Council of Europe Parliamentary Assembly rapporteur Dick Marty today revealed what he called a global "spider's web" of CIA detentions and transfers and listed seven Council of Europe member states who could be held responsible, in varying degrees, for violations of the rights of named individuals by colluding in these operations.
APA's Europe bureau reports quoting the PACE that in a 67-page explanatory memorandum to his report, made public in Paris today at a meeting of the Assembly's Legal Affairs Committee, he said there were corroborated facts strengthening the presumption that landing points in Romania and Poland were detainee drop-off points near to secret detention centres.
"Even if proof, in the classical meaning of the term, is not as yet available, a number of coherent and converging elements indicate that such secret detention centres did indeed exist in Europe. These elements warranted further investigation," he said.
"It is now clear… that authorities in several European countries actively participated with the CIA in these unlawful activities. Other countries ignored them knowingly, or did not want to know," he said.

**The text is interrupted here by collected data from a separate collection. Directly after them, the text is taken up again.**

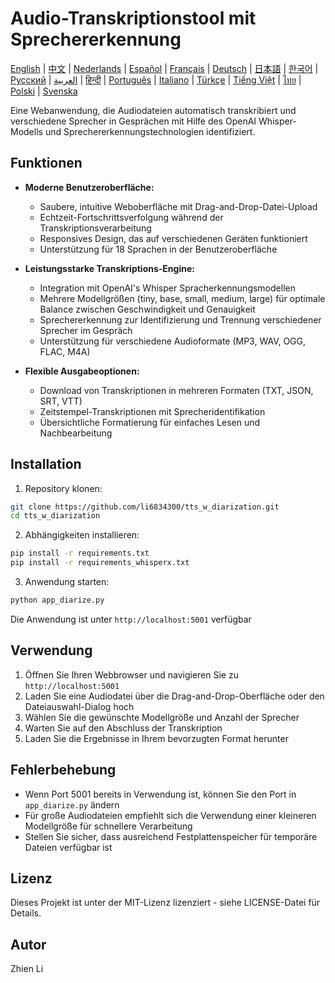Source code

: # Audio-Transkriptionstool mit Sprechererkennung

[English](README.md) | [中文](README_zh.md) | [Nederlands](README_nl.md) | [Español](README_es.md) | [Français](README_fr.md) | [Deutsch](README_de.md) | [日本語](README_ja.md) | [한국어](README_ko.md) | [Русский](README_ru.md) | [العربية](README_ar.md) | [हिन्दी](README_hi.md) | [Português](README_pt.md) | [Italiano](README_it.md) | [Türkçe](README_tr.md) | [Tiếng Việt](README_vi.md) | [ไทย](README_th.md) | [Polski](README_pl.md) | [Svenska](README_sv.md)

Eine Webanwendung, die Audiodateien automatisch transkribiert und verschiedene Sprecher in Gesprächen mit Hilfe des OpenAI Whisper-Modells und Sprechererkennungstechnologien identifiziert.

## Funktionen

- **Moderne Benutzeroberfläche:**
  * Saubere, intuitive Weboberfläche mit Drag-and-Drop-Datei-Upload
  * Echtzeit-Fortschrittsverfolgung während der Transkriptionsverarbeitung
  * Responsives Design, das auf verschiedenen Geräten funktioniert
  * Unterstützung für 18 Sprachen in der Benutzeroberfläche

- **Leistungsstarke Transkriptions-Engine:**
  * Integration mit OpenAI's Whisper Spracherkennungsmodellen
  * Mehrere Modellgrößen (tiny, base, small, medium, large) für optimale Balance zwischen Geschwindigkeit und Genauigkeit
  * Sprechererkennung zur Identifizierung und Trennung verschiedener Sprecher im Gespräch
  * Unterstützung für verschiedene Audioformate (MP3, WAV, OGG, FLAC, M4A)

- **Flexible Ausgabeoptionen:**
  * Download von Transkriptionen in mehreren Formaten (TXT, JSON, SRT, VTT)
  * Zeitstempel-Transkriptionen mit Sprecheridentifikation
  * Übersichtliche Formatierung für einfaches Lesen und Nachbearbeitung

## Installation

1. Repository klonen:
```bash
git clone https://github.com/li6834300/tts_w_diarization.git
cd tts_w_diarization
```

2. Abhängigkeiten installieren:
```bash
pip install -r requirements.txt
pip install -r requirements_whisperx.txt
```

3. Anwendung starten:
```bash
python app_diarize.py
```

Die Anwendung ist unter `http://localhost:5001` verfügbar

## Verwendung

1. Öffnen Sie Ihren Webbrowser und navigieren Sie zu `http://localhost:5001`
2. Laden Sie eine Audiodatei über die Drag-and-Drop-Oberfläche oder den Dateiauswahl-Dialog hoch
3. Wählen Sie die gewünschte Modellgröße und Anzahl der Sprecher
4. Warten Sie auf den Abschluss der Transkription
5. Laden Sie die Ergebnisse in Ihrem bevorzugten Format herunter

## Fehlerbehebung

- Wenn Port 5001 bereits in Verwendung ist, können Sie den Port in `app_diarize.py` ändern
- Für große Audiodateien empfiehlt sich die Verwendung einer kleineren Modellgröße für schnellere Verarbeitung
- Stellen Sie sicher, dass ausreichend Festplattenspeicher für temporäre Dateien verfügbar ist

## Lizenz

Dieses Projekt ist unter der MIT-Lizenz lizenziert - siehe LICENSE-Datei für Details.

## Autor

Zhien Li 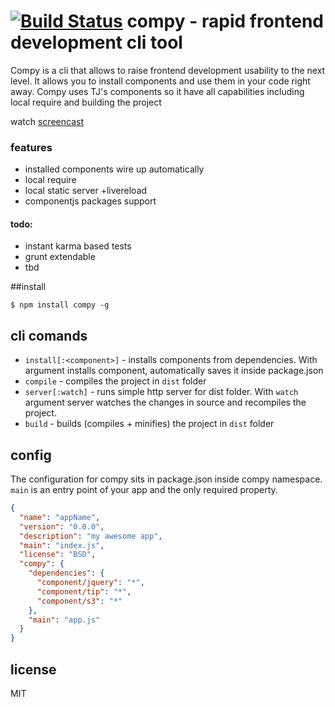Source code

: [![Build Status](https://travis-ci.org/edjafarov/compy.png?branch=master)](https://travis-ci.org/edjafarov/compy)
compy - rapid frontend development cli tool
=====
Compy is a cli that allows to raise frontend development usability to the next level. It allows you to install components and use them in your code right away. Compy uses TJ's components so it have all capabilities including local require and building the project

watch [screencast](http://www.youtube.com/watch?v=IYSPHvw2KSk)

### features
* installed components wire up automatically
* local require
* local static server +livereload
* componentjs packages support

#### todo:
- instant karma based tests
- grunt extendable
- tbd

##install

```$ npm install compy -g```

## cli comands
* ```install[:<component>]``` - installs components from dependencies. With argument installs component, automatically saves it inside package.json
* ```compile``` - compiles the project in ```dist``` folder
* ```server[:watch]``` - runs simple http server for dist folder. With ```watch``` argument server watches the changes in source and recompiles the project.
* ```build``` - builds (compiles + minifies) the project in ```dist``` folder

## config
The configuration for compy sits in package.json inside compy namespace. ```main``` is an entry point of your app and the only required property.

```json
{                                                                                                                 
  "name": "appName",
  "version": "0.0.0",
  "description": "my awesome app",
  "main": "index.js",
  "license": "BSD",
  "compy": {
    "dependencies": {
      "component/jquery": "*",
      "component/tip": "*",
      "component/s3": "*"
    },
    "main": "app.js"
  }
}
```
## license

MIT

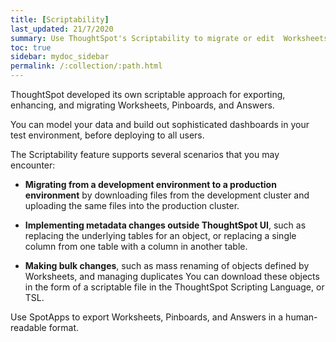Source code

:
 ```yaml
---
title: [Scriptability]
last_updated: 21/7/2020
summary: Use ThoughtSpot's Scriptability to migrate or edit  Worksheets, Pinboards, and Answers in a human-readable format.
toc: true
sidebar: mydoc_sidebar
permalink: /:collection/:path.html
---
```

ThoughtSpot developed its own scriptable approach for exporting, enhancing, and migrating Worksheets, Pinboards, and Answers.

You can model your data and build out sophisticated dashboards in your test environment, before deploying to all users.

The Scriptability feature supports several scenarios that you may encounter:

- **Migrating from a development environment to a production environment** by downloading files from the development cluster and uploading the same files into the production cluster.

- **Implementing metadata changes outside ThoughtSpot UI**, such as replacing the underlying tables for an object, or replacing a single column from one table with a column in another table.

- **Making bulk changes**, such as mass renaming of objects defined by Worksheets, and managing duplicates
You can download these objects in the form of a scriptable file in the ThoughtSpot Scripting Language, or TSL.

Use SpotApps to export Worksheets, Pinboards, and Answers in a human-readable format.
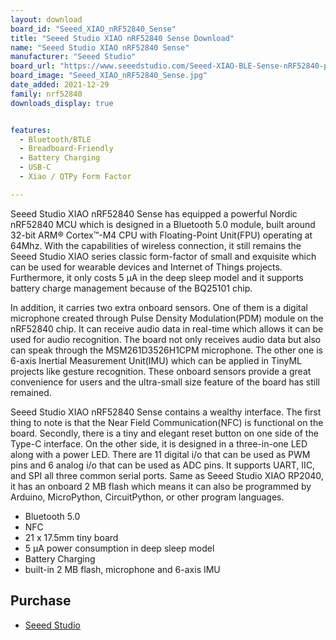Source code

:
 ```yaml
---
layout: download
board_id: "Seeed_XIAO_nRF52840_Sense"
title: "Seeed Studio XIAO nRF52840 Sense Download"
name: "Seeed Studio XIAO nRF52840 Sense"
manufacturer: "Seeed Studio"
board_url: "https://www.seeedstudio.com/Seeed-XIAO-BLE-Sense-nRF52840-p-5253.html"
board_image: "Seeed_XIAO_nRF52840_Sense.jpg"
date_added: 2021-12-29
family: nrf52840
downloads_display: true


features:
  - Bluetooth/BTLE
  - Breadboard-Friendly
  - Battery Charging
  - USB-C
  - Xiao / QTPy Form Factor

---
```


Seeed Studio XIAO nRF52840 Sense has equipped a powerful Nordic nRF52840 MCU which is designed in a Bluetooth 5.0 module, built around 32-bit ARM® Cortex™-M4 CPU with Floating-Point Unit(FPU) operating at 64Mhz. With the capabilities of wireless connection, it still remains the Seeed Studio XIAO series classic form-factor of small and exquisite which can be used for wearable devices and Internet of Things projects. Furthermore, it only costs 5 μA in the deep sleep model and it supports battery charge management because of the BQ25101 chip.

In addition, it carries two extra onboard sensors. One of them is a digital microphone created through Pulse Density Modulation(PDM) module on the nRF52840 chip. It can receive audio data in real-time which allows it can be used for audio recognition. The board not only receives audio data but also can speak through the MSM261D3526H1CPM microphone. The other one is 6-axis Inertial Measurement Unit(IMU) which can be applied in TinyML projects like gesture recognition. These onboard sensors provide a great convenience for users and the ultra-small size feature of the board has still remained.

Seeed Studio XIAO nRF52840 Sense contains a wealthy interface. The first thing to note is that the Near Field Communication(NFC) is functional on the board. Secondly, there is a tiny and elegant reset button on one side of the Type-C interface. On the other side, it is designed in a three-in-one LED along with a power LED. There are 11 digital i/o that can be used as PWM pins and 6 analog i/o that can be used as ADC pins. It supports UART, IIC, and SPI all three common serial ports. Same as Seeed Studio XIAO RP2040, it has an onboard 2 MB flash which means it can also be programmed by Arduino, MicroPython, CircuitPython, or other program languages.

* Bluetooth 5.0
* NFC
* 21 x 17.5mm tiny board
* 5 μA power consumption in deep sleep model
* Battery Charging
* built-in 2 MB flash, microphone and 6-axis IMU 

## Purchase
* [Seeed Studio](https://www.seeedstudio.com/Seeed-XIAO-BLE-Sense-nRF52840-p-5253.html)
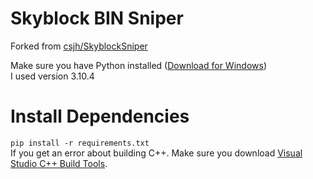 # Skyblock BIN Sniper
Forked from [csjh/SkyblockSniper](https://github.com/csjh/SkyblockSniper)

Make sure you have Python installed ([Download for Windows](https://www.python.org/downloads/))  
I used version 3.10.4

# Install Dependencies  
```pip install -r requirements.txt```  
If you get an error about building C++. Make sure you download [Visual Studio C++ Build Tools](https://visualstudio.microsoft.com/downloads/#build-tools-for-visual-studio-2022).  

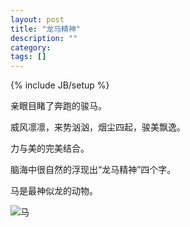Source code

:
 ```yaml
---
layout: post
title: "龙马精神"
description: ""
category: 
tags: []
---
```

{% include JB/setup %}

亲眼目睹了奔跑的骏马。

威风凛凛，来势汹汹，烟尘四起，骏美飘逸。

力与美的完美结合。

脑海中很自然的浮现出“龙马精神”四个字。

马是最神似龙的动物。

![马](http://ww2.sinaimg.cn/large/005Jo1fAjw1el2qo8y4vhj32io1w0b2b.jpg)
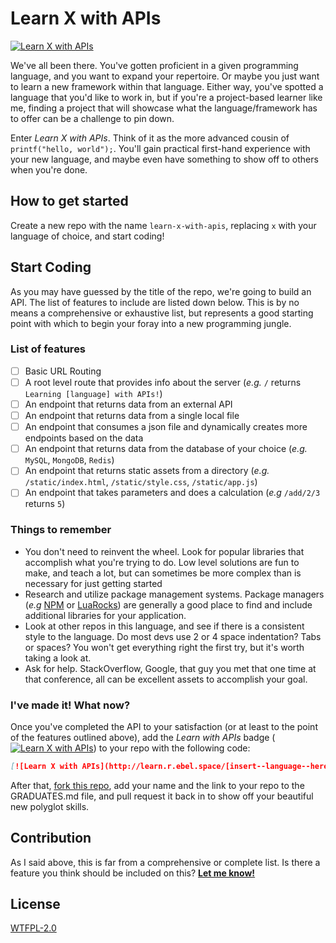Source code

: # Learn X with APIs

[![Learn X with APIs](http://learn.r.ebel.space/[X])](https://github.com/therebelrobot/learn-x-with-apis)

We've all been there. You've gotten proficient in a given programming language, and you want to expand your repertoire. Or maybe you just want to learn a new framework within that language. Either way, you've spotted a language that you'd like to work in, but if you're a project-based learner like me, finding a project that will showcase what the language/framework has to offer can be a challenge to pin down.

Enter *Learn X with APIs*. Think of it as the more advanced cousin of `printf("hello, world");`. You'll gain practical first-hand experience with your new language, and maybe even have something to show off to others when you're done.

## How to get started

Create a new repo with the name `learn-x-with-apis`, replacing `x` with your language of choice, and start coding!

## Start Coding

As you may have guessed by the title of the repo, we're going to build an API. The list of features to include are listed down below. This is by no means a comprehensive or exhaustive list, but represents a good starting point with which to begin your foray into a new programming jungle.

### List of features

- [ ] Basic URL Routing
- [ ] A root level route that provides info about the server (*e.g.* `/` returns `Learning [language] with APIs!`)
- [ ] An endpoint that returns data from an external API
- [ ] An endpoint that returns data from a single local file
- [ ] An endpoint that consumes a json file and dynamically creates more endpoints based on the data
- [ ] An endpoint that returns data from the database of your choice (*e.g.* `MySQL`, `MongoDB`, `Redis`)
- [ ] An endpoint that returns static assets from a directory (*e.g.* `/static/index.html`, `/static/style.css`, `/static/app.js`)
- [ ] An endpoint that takes parameters and does a calculation (*e.g* `/add/2/3` returns `5`)

### Things to remember

- You don't need to reinvent the wheel. Look for popular libraries that accomplish what you're trying to do. Low level solutions are fun to make, and teach a lot, but can sometimes be more complex than is necessary for just getting started
- Research and utilize package management systems. Package managers (*e.g* [NPM](https://docs.npmjs.com/getting-started/what-is-npm) or [LuaRocks](https://luarocks.org/)) are generally a good place to find and include additional libraries for your application. 
- Look at other repos in this language, and see if there is a consistent style to the language. Do most devs use 2 or 4 space indentation? Tabs or spaces? You won't get everything right the first try, but it's worth taking a look at.
- Ask for help. StackOverflow, Google, that guy you met that one time at that conference, all can be excellent assets to accomplish your goal.

### I've made it! What now?

Once you've completed the API to your satisfaction (or at least to the point of the features outlined above), add the *Learn with APIs* badge ([![Learn X with APIs](http://learn.r.ebel.space/[insert--language--here])](https://github.com/therebelrobot/learn-x-with-apis)) to your repo with the following code:

```markdown
[![Learn X with APIs](http://learn.r.ebel.space/[insert--language--here])](https://github.com/therebelrobot/learn-x-with-apis)
```

After that, [fork this repo](https://github.com/therebelrobot/learn-with-apis#fork-destination-box), add your name and the link to your repo to the GRADUATES.md file, and pull request it back in to show off your beautiful new polyglot skills.

## Contribution

As I said above, this is far from a comprehensive or complete list. Is there a feature you think should be included on this? **[Let me know!](https://github.com/therebelrobot/learn-with-apis/issues/new)**

## License
[WTFPL-2.0](https://tldrlegal.com/license/do-wtf-you-want-to-public-license-v2-(wtfpl-2.0))
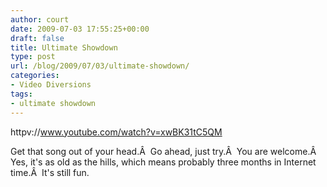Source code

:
 ```yaml
---
author: court
date: 2009-07-03 17:55:25+00:00
draft: false
title: Ultimate Showdown
type: post
url: /blog/2009/07/03/ultimate-showdown/
categories:
- Video Diversions
tags:
- ultimate showdown
---
```


httpv://www.youtube.com/watch?v=xwBK31tC5QM

Get that song out of your head.Â  Go ahead, just try.Â  You are welcome.Â  Yes, it's as old as the hills, which means probably three months in Internet time.Â  It's still fun.
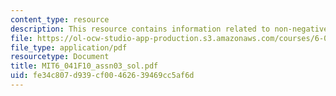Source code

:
 ```yaml
---
content_type: resource
description: This resource contains information related to non-negative integer solutions.
file: https://ol-ocw-studio-app-production.s3.amazonaws.com/courses/6-041-probabilistic-systems-analysis-and-applied-probability-fall-2010/fe34c807d939cf00462639469cc5af6d_MIT6_041F10_assn03_sol.pdf
file_type: application/pdf
resourcetype: Document
title: MIT6_041F10_assn03_sol.pdf
uid: fe34c807-d939-cf00-4626-39469cc5af6d
---
```

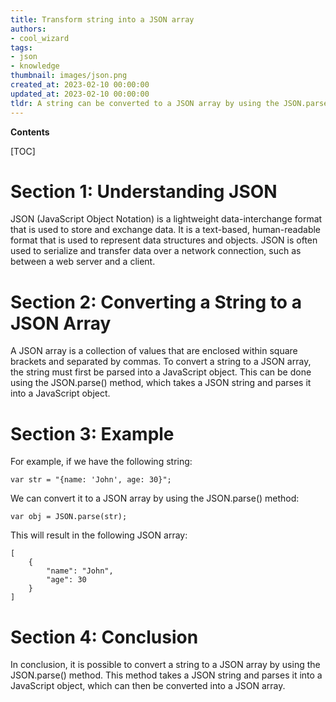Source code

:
 ```yaml
---
title: Transform string into a JSON array
authors:
- cool_wizard
tags:
- json
- knowledge
thumbnail: images/json.png
created_at: 2023-02-10 00:00:00
updated_at: 2023-02-10 00:00:00
tldr: A string can be converted to a JSON array by using the JSON.parse() method.
---
```


**Contents**

[TOC]

# Section 1: Understanding JSON

JSON (JavaScript Object Notation) is a lightweight data-interchange format that is used to store and exchange data. It is a text-based, human-readable format that is used to represent data structures and objects. JSON is often used to serialize and transfer data over a network connection, such as between a web server and a client.

# Section 2: Converting a String to a JSON Array

A JSON array is a collection of values that are enclosed within square brackets and separated by commas. To convert a string to a JSON array, the string must first be parsed into a JavaScript object. This can be done using the JSON.parse() method, which takes a JSON string and parses it into a JavaScript object.

# Section 3: Example

For example, if we have the following string:

```
var str = "{name: 'John', age: 30}";
```

We can convert it to a JSON array by using the JSON.parse() method:

```
var obj = JSON.parse(str);
```

This will result in the following JSON array:

```
[
    {
        "name": "John",
        "age": 30
    }
]
```

# Section 4: Conclusion

In conclusion, it is possible to convert a string to a JSON array by using the JSON.parse() method. This method takes a JSON string and parses it into a JavaScript object, which can then be converted into a JSON array.
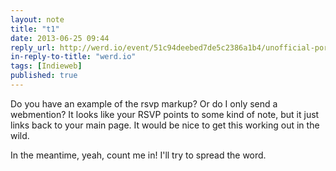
 ```yaml
---
layout: note
title: "t1"
date: 2013-06-25 09:44
reply_url: http://werd.io/event/51c94deebed7de5c2386a1b4/unofficial-portland-post-indiewebcamp-meetup
in-reply-to-title: "werd.io"
tags: [Indieweb]
published: true
---
```

Do you have an example of the rsvp markup?  Or do I only send a webmention?  It looks like your RSVP points to some kind of note, but it just links back to your main page.  It would be nice to get this working out in the wild.  

In the meantime, yeah, count me in!  I'll try to spread the word.
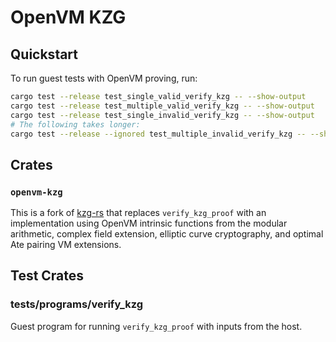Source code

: # OpenVM KZG

## Quickstart

To run guest tests with OpenVM proving, run:

```bash
cargo test --release test_single_valid_verify_kzg -- --show-output
cargo test --release test_multiple_valid_verify_kzg -- --show-output
cargo test --release test_single_invalid_verify_kzg -- --show-output
# The following takes longer:
cargo test --release --ignored test_multiple_invalid_verify_kzg -- --show-output
```

## Crates

### `openvm-kzg`

This is a fork of [kzg-rs](https://github.com/succinctlabs/kzg-rs) that replaces `verify_kzg_proof` with an implementation using OpenVM intrinsic functions from the modular arithmetic, complex field extension, elliptic curve cryptography, and optimal Ate pairing VM extensions.

## Test Crates

### tests/programs/verify_kzg

Guest program for running `verify_kzg_proof` with inputs from the host.
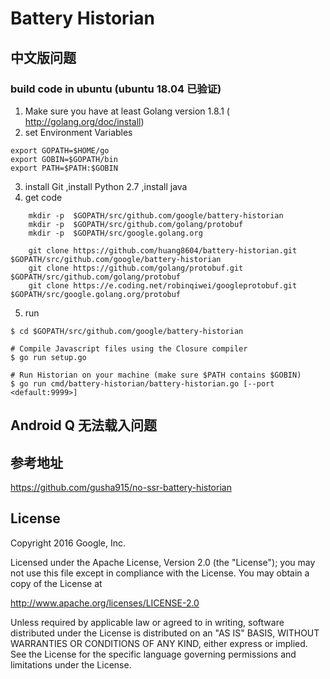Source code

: # Battery Historian

## 中文版问题
### build code in ubuntu (ubuntu 18.04 已验证)
1. Make sure you have at least Golang version 1.8.1 ( http://golang.org/doc/install)
2. set Environment Variables 

```
export GOPATH=$HOME/go
export GOBIN=$GOPATH/bin
export PATH=$PATH:$GOBIN
```
3. install Git  ,install Python 2.7 ,install java
4. get code 
```
    mkdir -p  $GOPATH/src/github.com/google/battery-historian
    mkdir -p  $GOPATH/src/github.com/golang/protobuf
    mkdir -p  $GOPATH/src/google.golang.org

    git clone https://github.com/huang8604/battery-historian.git     $GOPATH/src/github.com/google/battery-historian
    git clone https://github.com/golang/protobuf.git  $GOPATH/src/github.com/golang/protobuf
    git clone https://e.coding.net/robinqiwei/googleprotobuf.git $GOPATH/src/google.golang.org/protobuf
```
5. run 
```
$ cd $GOPATH/src/github.com/google/battery-historian

# Compile Javascript files using the Closure compiler
$ go run setup.go

# Run Historian on your machine (make sure $PATH contains $GOBIN)
$ go run cmd/battery-historian/battery-historian.go [--port <default:9999>]
```
## Android Q 无法载入问题


## 参考地址
https://github.com/gusha915/no-ssr-battery-historian

## License

Copyright 2016 Google, Inc.

Licensed under the Apache License, Version 2.0 (the "License");
you may not use this file except in compliance with the License.
You may obtain a copy of the License at

  <http://www.apache.org/licenses/LICENSE-2.0>

Unless required by applicable law or agreed to in writing, software
distributed under the License is distributed on an "AS IS" BASIS, WITHOUT
WARRANTIES OR CONDITIONS OF ANY KIND, either express or implied.  See the
License for the specific language governing permissions and limitations under
the License.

Marty said he used evidence from national and international air traffic control authorities, as well as sources inside intelligence services, including in the United States, to compile a detailed picture of a global system of secret detentions and unlawful transfers – including new analysis revealing what he called "rendition circuits."
He listed seven Council of Europe member states who could be held responsible, in varying degrees, which are not always settled definitively, for violations of the rights of specific individuals: Sweden, Bosnia and Herzegovina, the United Kingdom, Italy, "the former Yugoslav Republic of Macedonia", Germany and Turkey. Several more colluded, actively or passively, in the detention or transfer of unknown persons, he said.
Marty's report is due to be debated by the plenary Council of Europe Parliamentary Assembly in Strasbourg June 27, 2006, APA informs.